Work to complete:
Give the entries again exactly, every one of them.

Recorded data:
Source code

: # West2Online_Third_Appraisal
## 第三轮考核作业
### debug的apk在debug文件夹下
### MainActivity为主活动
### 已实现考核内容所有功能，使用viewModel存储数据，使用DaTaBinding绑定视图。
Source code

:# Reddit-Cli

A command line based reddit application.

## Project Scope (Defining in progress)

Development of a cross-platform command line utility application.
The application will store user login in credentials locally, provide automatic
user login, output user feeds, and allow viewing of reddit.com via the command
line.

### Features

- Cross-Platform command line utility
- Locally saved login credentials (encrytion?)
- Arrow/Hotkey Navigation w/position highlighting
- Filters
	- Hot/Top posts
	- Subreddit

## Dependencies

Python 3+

Result of the exercise:
Source code

: # West2Online_Third_Appraisal
## 第三轮考核作业
### debug的apk在debug文件夹下
### MainActivity为主活动
### 已实现考核内容所有功能，使用viewModel存储数据，使用DaTaBinding绑定视图。
Source code

:# Reddit-Cli

A command line based reddit application.

## Project Scope (Defining in progress)

Development of a cross-platform command line utility application.
The application will store user login in credentials locally, provide automatic
user login, output user feeds, and allow viewing of reddit.com via the command
line.

### Features

- Cross-Platform command line utility
- Locally saved login credentials (encrytion?)
- Arrow/Hotkey Navigation w/position highlighting
- Filters
	- Hot/Top posts
	- Subreddit

## Dependencies

Python 3+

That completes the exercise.